THE TASK:
Below is a listing. Set down exactly the lines from the one containing "- [ ] server" through the one containing "4. Set the anodot", both ends included, and leave out the rest.

GIVEN ENTRIES section start

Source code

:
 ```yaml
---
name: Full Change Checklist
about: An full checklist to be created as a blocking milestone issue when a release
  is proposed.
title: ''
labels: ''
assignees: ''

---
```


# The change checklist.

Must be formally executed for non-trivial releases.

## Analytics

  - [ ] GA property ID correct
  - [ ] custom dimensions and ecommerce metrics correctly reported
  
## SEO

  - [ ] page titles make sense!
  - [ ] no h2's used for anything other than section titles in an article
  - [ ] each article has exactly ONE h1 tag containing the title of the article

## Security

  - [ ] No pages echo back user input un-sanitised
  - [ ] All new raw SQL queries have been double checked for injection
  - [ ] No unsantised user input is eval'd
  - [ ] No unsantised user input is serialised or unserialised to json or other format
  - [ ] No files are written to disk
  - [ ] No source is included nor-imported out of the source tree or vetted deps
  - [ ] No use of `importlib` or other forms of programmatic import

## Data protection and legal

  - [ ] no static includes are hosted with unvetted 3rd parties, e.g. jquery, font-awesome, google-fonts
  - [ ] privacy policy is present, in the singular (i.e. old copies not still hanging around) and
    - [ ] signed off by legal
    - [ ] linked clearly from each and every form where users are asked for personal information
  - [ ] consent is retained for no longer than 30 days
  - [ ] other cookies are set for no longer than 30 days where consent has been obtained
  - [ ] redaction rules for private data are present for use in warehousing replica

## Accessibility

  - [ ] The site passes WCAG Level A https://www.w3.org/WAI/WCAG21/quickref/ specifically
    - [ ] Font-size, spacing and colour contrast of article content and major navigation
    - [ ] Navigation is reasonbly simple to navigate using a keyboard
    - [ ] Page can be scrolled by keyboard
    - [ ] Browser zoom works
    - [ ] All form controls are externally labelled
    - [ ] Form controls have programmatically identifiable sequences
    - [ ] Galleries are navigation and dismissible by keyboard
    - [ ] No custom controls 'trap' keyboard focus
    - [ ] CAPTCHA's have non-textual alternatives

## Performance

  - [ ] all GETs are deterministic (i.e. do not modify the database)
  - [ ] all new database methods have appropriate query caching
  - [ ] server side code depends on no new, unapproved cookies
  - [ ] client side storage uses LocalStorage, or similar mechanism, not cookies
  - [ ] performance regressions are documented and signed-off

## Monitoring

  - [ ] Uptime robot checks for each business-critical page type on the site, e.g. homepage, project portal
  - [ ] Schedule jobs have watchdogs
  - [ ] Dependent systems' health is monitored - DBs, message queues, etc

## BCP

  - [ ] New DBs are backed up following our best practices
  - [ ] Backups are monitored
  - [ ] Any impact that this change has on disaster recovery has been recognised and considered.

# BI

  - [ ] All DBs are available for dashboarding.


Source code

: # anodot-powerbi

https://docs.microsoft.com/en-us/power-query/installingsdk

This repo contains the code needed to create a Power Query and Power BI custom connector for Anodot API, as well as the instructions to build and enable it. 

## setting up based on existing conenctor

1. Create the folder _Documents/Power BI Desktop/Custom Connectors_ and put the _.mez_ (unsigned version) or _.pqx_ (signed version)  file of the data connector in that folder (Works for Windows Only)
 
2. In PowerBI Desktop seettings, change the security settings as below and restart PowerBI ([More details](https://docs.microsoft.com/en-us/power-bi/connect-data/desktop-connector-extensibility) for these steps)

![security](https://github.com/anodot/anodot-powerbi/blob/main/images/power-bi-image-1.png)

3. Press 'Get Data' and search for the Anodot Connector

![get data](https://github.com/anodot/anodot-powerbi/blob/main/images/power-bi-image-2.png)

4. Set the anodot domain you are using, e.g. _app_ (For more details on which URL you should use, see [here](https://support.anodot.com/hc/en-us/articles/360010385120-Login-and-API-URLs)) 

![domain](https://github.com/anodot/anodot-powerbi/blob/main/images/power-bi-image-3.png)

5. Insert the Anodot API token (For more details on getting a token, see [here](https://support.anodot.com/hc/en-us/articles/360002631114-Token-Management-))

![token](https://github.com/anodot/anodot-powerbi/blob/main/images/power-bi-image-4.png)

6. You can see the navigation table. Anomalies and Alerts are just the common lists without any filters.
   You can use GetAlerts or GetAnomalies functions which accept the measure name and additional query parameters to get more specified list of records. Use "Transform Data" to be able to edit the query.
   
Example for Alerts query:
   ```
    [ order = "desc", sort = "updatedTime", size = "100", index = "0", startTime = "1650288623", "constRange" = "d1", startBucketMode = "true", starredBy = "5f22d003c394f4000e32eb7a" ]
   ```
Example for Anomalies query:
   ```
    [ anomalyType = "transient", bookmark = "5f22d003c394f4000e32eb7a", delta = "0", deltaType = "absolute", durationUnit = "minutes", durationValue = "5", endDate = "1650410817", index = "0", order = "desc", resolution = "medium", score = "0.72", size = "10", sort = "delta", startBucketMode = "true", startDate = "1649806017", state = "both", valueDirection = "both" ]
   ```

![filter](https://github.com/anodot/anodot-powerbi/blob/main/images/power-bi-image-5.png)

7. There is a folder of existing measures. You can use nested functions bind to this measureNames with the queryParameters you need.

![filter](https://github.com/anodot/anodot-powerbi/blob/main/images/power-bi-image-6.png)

GIVEN ENTRIES section end

ANSWER BELOW:
  - [ ] server side code depends on no new, unapproved cookies
  - [ ] client side storage uses LocalStorage, or similar mechanism, not cookies
  - [ ] performance regressions are documented and signed-off

## Monitoring

  - [ ] Uptime robot checks for each business-critical page type on the site, e.g. homepage, project portal
  - [ ] Schedule jobs have watchdogs
  - [ ] Dependent systems' health is monitored - DBs, message queues, etc

## BCP

  - [ ] New DBs are backed up following our best practices
  - [ ] Backups are monitored
  - [ ] Any impact that this change has on disaster recovery has been recognised and considered.

# BI

  - [ ] All DBs are available for dashboarding.


Source code

: # anodot-powerbi

https://docs.microsoft.com/en-us/power-query/installingsdk

This repo contains the code needed to create a Power Query and Power BI custom connector for Anodot API, as well as the instructions to build and enable it. 

## setting up based on existing conenctor

1. Create the folder _Documents/Power BI Desktop/Custom Connectors_ and put the _.mez_ (unsigned version) or _.pqx_ (signed version)  file of the data connector in that folder (Works for Windows Only)
 
2. In PowerBI Desktop seettings, change the security settings as below and restart PowerBI ([More details](https://docs.microsoft.com/en-us/power-bi/connect-data/desktop-connector-extensibility) for these steps)

![security](https://github.com/anodot/anodot-powerbi/blob/main/images/power-bi-image-1.png)

3. Press 'Get Data' and search for the Anodot Connector

![get data](https://github.com/anodot/anodot-powerbi/blob/main/images/power-bi-image-2.png)

4. Set the anodot domain you are using, e.g. _app_ (For more details on which URL you should use, see [here](https://support.anodot.com/hc/en-us/articles/360010385120-Login-and-API-URLs)) 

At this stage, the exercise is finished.